By Vincent Ujumadu
THE decision of All Progressives Grand Alliance, APGA, to contest the 2019 presidential election after many years of not presenting a candidate appears to be creating confusion in the South East, especially with the nomination of the former governor of Anambra State, Mr. Peter Obi as the vice presidential candidate of the Peoples Democratic Party, PDP.
Since the nomination of Retired Major General John Gbor from Benue State as the presidential candidate of APGA and Obi as the vice presidential candidate of the PDP, the impression in many quarters in the South East was that APGA was trying to use its flag bearer to divide Igbo votes during the election.
In fact, some people were of the opinion that the emergence of Gbor was a product of an agreement reached between APGA leadership and the All Progressives Congress, APC, -controlled federal government for the purpose of ensuring that the Igbo electorate did not give bloc vote to the PDP.
The development was even more worrisome when taken into consideration that Gbor’s running mate is from the heart of Igbo land, a situation that was also capable of attracting many Igbo votes for APGA.
But the political adviser to Governor Willie Obiano, Chief Ifeatu Obiokoye dismissed the insinuation, explaining that APGA nominated a presidential candidate that would win the 2019 election, taking into consideration all political permutations.
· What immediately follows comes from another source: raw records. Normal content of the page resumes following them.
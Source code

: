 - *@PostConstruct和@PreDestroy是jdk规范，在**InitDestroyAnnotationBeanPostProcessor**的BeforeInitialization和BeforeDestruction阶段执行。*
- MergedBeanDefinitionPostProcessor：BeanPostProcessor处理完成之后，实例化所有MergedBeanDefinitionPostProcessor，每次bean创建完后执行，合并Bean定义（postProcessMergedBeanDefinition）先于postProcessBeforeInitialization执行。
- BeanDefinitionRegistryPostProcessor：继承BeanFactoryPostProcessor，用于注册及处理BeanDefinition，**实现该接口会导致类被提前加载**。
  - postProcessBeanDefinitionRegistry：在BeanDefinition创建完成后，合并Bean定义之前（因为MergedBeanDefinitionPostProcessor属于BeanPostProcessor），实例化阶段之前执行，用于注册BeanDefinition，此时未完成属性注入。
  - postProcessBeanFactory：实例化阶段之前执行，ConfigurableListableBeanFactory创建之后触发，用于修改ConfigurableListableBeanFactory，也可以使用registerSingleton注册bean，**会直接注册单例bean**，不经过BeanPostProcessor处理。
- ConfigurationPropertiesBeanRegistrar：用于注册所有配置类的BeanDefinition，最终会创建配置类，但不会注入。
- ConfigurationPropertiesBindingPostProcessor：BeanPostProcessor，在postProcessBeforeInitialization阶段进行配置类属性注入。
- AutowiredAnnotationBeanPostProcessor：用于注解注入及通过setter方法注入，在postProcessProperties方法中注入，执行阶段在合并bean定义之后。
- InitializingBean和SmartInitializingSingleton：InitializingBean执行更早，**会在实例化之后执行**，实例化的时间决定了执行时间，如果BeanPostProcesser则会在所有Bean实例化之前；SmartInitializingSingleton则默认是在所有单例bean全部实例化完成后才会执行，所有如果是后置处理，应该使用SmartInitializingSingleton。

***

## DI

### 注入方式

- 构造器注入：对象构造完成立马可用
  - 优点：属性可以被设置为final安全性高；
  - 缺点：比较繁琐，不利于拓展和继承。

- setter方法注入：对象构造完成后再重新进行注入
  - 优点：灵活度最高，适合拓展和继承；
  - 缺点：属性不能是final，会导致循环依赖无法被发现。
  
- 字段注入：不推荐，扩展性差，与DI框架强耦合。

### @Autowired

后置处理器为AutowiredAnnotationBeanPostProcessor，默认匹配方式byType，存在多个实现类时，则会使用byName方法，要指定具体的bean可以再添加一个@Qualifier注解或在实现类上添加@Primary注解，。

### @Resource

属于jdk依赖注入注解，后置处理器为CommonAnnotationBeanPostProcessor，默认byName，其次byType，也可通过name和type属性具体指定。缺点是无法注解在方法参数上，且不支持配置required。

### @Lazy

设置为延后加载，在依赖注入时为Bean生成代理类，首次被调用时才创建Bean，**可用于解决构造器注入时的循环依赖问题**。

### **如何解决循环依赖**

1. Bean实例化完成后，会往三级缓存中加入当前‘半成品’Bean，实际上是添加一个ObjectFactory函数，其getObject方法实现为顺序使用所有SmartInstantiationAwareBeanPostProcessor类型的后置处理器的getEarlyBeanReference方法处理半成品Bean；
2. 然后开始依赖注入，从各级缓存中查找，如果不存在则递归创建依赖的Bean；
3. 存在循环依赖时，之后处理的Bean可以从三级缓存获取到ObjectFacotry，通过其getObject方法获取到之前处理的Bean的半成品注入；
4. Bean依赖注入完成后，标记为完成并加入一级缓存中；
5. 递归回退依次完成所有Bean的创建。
According to him, with the APGA candidate winning the Middle-Belt and the South East; and a major part of South-South, the position of APGA might become relevant in the event no political party wins the presidential election on the first ballot.
His argument was that should both the APC and the PDP share the votes in the North East, North West, South West and in the other three geopolitical zones, any of the political parties would require an alliance with another political party. to be able to produce the president of the country.